Hip Pain
Hip Pain can be local, due to damage to the bones, ligaments, joint capsule, muscles and tendons associated with the hip joint, or it can be referred from the lumbar spine therefore you doctor should rule out a referred source of hip pain.
Hip pain is usually accompanied by other symptoms such as joint stiffness, decreased range of motion in all planes and locking of the joint.
If there is severe hip pain in the middle aged to elderly, associated with arthritis or avascular necrosis affecting daily activities such as gardening or going to the market and not relieved by pain medications, then a Total Hip Replacement may be right for you.
In order to properly diagnose you, if you are experiencing any of the above symptoms, your doctor will take a detailed history and do a thorough physical examination. Your doctor will also do investigations such as Blood tests, X-rays, CT scan, MRI, etc. to confirm the diagnosis or underlying cause for your symptoms.
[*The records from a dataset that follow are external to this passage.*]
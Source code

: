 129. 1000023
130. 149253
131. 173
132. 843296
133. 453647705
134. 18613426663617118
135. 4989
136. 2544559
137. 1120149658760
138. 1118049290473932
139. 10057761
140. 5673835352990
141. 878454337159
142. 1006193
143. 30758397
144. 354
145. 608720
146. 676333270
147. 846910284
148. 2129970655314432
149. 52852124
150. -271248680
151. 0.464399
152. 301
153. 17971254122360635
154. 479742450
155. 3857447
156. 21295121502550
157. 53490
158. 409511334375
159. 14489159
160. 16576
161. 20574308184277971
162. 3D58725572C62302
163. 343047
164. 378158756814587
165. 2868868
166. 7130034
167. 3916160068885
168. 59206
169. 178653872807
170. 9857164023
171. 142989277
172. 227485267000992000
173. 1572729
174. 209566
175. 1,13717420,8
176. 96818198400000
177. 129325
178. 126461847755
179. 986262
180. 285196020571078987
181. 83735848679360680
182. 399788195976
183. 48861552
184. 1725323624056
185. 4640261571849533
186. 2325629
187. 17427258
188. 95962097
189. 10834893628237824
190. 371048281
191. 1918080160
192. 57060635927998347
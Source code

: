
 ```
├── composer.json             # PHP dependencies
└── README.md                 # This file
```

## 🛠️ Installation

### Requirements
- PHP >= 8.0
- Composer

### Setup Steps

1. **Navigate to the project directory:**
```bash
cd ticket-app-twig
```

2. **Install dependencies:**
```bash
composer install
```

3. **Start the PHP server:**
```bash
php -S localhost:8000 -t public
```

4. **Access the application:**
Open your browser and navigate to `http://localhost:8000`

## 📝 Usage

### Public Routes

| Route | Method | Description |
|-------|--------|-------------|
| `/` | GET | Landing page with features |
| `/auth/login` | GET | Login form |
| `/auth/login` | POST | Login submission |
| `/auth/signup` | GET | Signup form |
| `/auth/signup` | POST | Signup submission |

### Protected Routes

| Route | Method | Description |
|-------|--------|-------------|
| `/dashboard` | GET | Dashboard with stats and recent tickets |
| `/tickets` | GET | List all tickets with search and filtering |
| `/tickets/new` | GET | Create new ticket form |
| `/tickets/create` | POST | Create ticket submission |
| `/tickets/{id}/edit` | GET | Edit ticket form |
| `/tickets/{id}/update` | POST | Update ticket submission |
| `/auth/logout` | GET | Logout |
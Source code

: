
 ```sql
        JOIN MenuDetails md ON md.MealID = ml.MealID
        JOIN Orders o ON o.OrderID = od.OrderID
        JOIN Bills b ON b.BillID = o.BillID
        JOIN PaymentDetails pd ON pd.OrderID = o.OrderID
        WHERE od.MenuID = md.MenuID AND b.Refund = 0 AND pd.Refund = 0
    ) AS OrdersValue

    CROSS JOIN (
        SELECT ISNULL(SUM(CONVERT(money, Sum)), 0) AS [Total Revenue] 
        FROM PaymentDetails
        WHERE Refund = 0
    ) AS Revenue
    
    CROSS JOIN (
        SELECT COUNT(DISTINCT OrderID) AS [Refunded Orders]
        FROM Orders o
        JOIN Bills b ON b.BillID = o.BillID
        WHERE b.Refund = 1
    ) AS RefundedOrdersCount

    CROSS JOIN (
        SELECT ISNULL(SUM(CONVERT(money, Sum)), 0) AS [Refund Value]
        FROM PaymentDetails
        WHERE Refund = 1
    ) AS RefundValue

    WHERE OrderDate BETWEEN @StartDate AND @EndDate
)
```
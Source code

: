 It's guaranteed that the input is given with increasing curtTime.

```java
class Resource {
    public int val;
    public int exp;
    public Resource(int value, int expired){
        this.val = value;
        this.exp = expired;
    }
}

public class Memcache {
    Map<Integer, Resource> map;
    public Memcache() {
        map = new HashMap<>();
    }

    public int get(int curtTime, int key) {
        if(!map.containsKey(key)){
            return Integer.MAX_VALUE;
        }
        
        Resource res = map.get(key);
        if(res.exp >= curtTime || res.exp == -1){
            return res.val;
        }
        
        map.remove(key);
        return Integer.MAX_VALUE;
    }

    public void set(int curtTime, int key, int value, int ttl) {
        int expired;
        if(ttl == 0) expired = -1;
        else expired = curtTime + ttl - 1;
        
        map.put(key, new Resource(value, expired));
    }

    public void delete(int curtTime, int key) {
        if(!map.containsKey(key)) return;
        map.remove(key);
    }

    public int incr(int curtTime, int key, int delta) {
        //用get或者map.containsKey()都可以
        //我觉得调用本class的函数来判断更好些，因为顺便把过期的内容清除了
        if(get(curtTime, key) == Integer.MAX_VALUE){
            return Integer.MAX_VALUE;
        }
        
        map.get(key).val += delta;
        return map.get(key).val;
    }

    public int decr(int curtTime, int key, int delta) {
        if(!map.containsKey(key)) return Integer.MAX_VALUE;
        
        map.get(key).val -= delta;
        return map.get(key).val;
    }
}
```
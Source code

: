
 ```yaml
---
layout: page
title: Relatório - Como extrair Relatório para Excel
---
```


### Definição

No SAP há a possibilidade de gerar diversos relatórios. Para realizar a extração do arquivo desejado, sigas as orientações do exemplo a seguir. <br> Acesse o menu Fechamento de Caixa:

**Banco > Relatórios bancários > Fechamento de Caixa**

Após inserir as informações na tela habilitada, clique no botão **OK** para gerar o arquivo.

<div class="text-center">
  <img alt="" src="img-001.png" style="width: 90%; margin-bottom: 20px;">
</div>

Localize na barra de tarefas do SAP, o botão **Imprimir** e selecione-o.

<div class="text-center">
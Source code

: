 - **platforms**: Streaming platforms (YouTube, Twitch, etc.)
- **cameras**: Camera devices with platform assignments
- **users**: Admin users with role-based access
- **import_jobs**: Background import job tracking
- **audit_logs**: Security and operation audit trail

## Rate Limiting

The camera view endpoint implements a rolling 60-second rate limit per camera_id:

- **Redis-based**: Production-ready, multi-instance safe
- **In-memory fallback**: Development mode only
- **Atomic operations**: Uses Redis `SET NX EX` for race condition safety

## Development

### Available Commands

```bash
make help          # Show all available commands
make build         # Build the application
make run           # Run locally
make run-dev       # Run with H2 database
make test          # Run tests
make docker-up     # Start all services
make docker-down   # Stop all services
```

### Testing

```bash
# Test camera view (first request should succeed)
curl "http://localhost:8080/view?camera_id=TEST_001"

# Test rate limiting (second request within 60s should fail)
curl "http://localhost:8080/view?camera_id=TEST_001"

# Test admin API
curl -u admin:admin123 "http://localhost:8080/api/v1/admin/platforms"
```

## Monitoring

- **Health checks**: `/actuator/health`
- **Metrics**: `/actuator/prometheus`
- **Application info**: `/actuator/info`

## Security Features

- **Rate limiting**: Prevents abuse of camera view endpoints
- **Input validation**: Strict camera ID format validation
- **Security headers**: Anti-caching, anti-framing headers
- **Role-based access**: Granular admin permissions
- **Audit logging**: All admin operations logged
The hip joint is susceptible to wear and tear as we age. The most common cause for hip pain is arthritis affecting the hips, hip fracture, avascular necrosis, and lumbrosacral radiculopathy.
If you are moderately active (do gardening, take walks or jog) and the diagnosis is severe arthritis not amenable to analgesics, weight loss and physiotherapy, then your doctor may recommend a total hip replacement (THR) or total hip arthroplasty. The THR is aimed at removing the worn hip socket and ball and replace with smooth artificial prosthesis which help to restore flexibility and relieve pain.
For younger, more active people needing a hip replacement there is a high chance that a traditional hip replacement will wear out during their lifetime and need to be replaced again. A second replacement (called a revision) is much more difficult.
The complication rates for a THR are very small and patients can do their part to keep complications rates low by following their doctor’s instructions before and after surgery. Possible risks or complications associated with anaesthesia, include respiratory or cardiac malfunction. There are also risks associated with the surgical procedure itself and these include
- Infection requiring antibiotics and in some cases hospitalization. Infection can sometimes occur around the hip joint years after the surgery.
- Blood clots in the legs (deep vein thrombosis), which can dislodge and move to the lungs (pulmonary embolism).
- Injury to nerves or blood vessels.
- Fracture or dislocation of the new hip joint may necessitate additional surgeries. With time - sometimes as long as 15 years - the artificial joint will loosen and revision surgery will become necessary.